Los Angeles County District Attorney Jackie Lacey announced Thursday morning that her office called for 66,000 marijuana convictions to be dismissed, CBSLA reports.

"We believe it is the largest effort in California to wipe out old criminal convictions in a single court motion," Lacey said.

The legalization of marijuana in California, or Proposition 64, means prosecutors in the state are tasked with reducing marijuana convictions from felonies down to misdemeanors. Lacey, on the other hand, wants to dismiss a decade's worth of cannabis-related convictions.

"I've instructed my deputy district attorneys to ask the court to dismiss all eligible cannabis-related convictions," Lacey said at a press conference according to CBSLA. "I also took the will of the voters one step further. I expanded the criteria to go above and beyond the parameters of the law to ensure that many more people will benefit from this historic moment in time."

State prosecutors asked a superior court judge to dismiss 62,000 felony cannabis convictions for cases dating back to 1961, and they asked for an additional 3,700 misdemeanor cannabis possession cases to be dismissed as well, CBSLA reported.

Broken up by demographic, about 32% of those affected are Black, 20% are white, 45% are Latinx and 3% are another to unknown race, the San Francisco Chronicle reported.

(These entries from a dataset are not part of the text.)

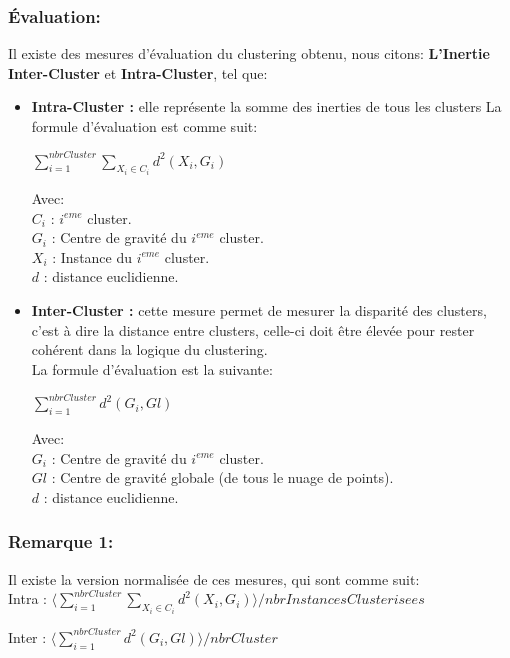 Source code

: \documentclass[12pt,a4paper,oneside]{book}
\begin{document}
\subsubsection*{Évaluation:}
Il existe des mesures d'évaluation du clustering obtenu, nous citons: \textbf{L'Inertie Inter-Cluster} et \textbf{Intra-Cluster}, tel que:
\begin{itemize}
	\item \textbf{Intra-Cluster :} elle représente la somme des inerties de tous les clusters 
	La formule d'évaluation est comme suit:
	\begin{center}
		$\sum_{i=1}^{nbrCluster} \sum_{X_i \in C_i} d^{2}(X_i , G_i) $
	\end{center}
	Avec:\\
	$C_i$ : $i^{eme}$ cluster.\\
	$G_i$ : Centre de gravité du $i^{eme}$ cluster.\\
	$X_i$ : Instance du $i^{eme}$ cluster.\\
	$d$ : distance euclidienne.\\
	
	
	\item \textbf{Inter-Cluster :} cette mesure permet de mesurer la disparité des clusters, c'est à dire la distance entre clusters, celle-ci doit être élevée pour rester cohérent dans la logique du clustering.\\
	La formule d'évaluation est la suivante:
	\begin{center}
		$\sum_{i=1}^{nbrCluster} d^{2}(G_i , Gl) $
	\end{center} 
	Avec:\\
	$G_i$ : Centre de gravité du $i^{eme}$ cluster.\\
	$Gl$ : Centre de gravité globale (de tous le nuage de points).\\
	$d$ : distance euclidienne.
	
\end{itemize} 

\subsubsection*{Remarque 1:}
Il existe la version normalisée de ces mesures, qui sont comme suit:\\

Intra : 
$ \langle\sum_{i=1}^{nbrCluster} \sum_{X_i \in C_i} d^{2}(X_i , G_i) \rangle / nbrInstancesClusterisees$

\vspace{0.5cm}
Inter : 
$\langle\sum_{i=1}^{nbrCluster} d^{2}(G_i , Gl) \rangle /  nbrCluster$
\end{document}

This means anyone who has not been convicted of a crime within 10 years, who is older than 50 years old, who has completed probation, and/or who was convicted under the age of 21 will be relieved for this initiative, CBSLA reported.

"As a result of our actions these convictions should no longer burden those who have struggled to find a job or a place to live because of their criminal record," Lacey said via CBSLA.

The vote, as mentioned earlier by Lacey, is the elimination of some cannabis-related crimes and wiping out past criminal convictions, or at least reducing felonies to misdemeanors following the state's legalizing of marijuana in 2016.

The problem, however, is identifying more than 200,000 statewide cases from the 60s to the present.

According to the Chronicle, the county is working with a nonprofit tech organization called Code for America to use computer algorithms to find suitable cases that are difficult to recognize in decades-old court documents. The software used, Clear My Record, is a free service for people with a criminal record in select California counties.

Code for America will help dismiss more than 85,000 marijuana convictions in five counties, including Los Angeles, San Francisco, Sacramento, San Joaquin and Contra Costa counties, the Chronicle reported.

"This is a clear demonstration that automatic record clearance is possible at scale and can help to right the wrongs of the failed war on drugs," Evonne Silva, Code for America's senior program director of criminal justice, said in a statement.

The software can identify eligible cases as well as fill out forms with the courts automatically. 

The Chronicle reports that the software can analyze conviction eligibility for about 10,000 people per minute, which is better than having county employees search through thousands of individual records.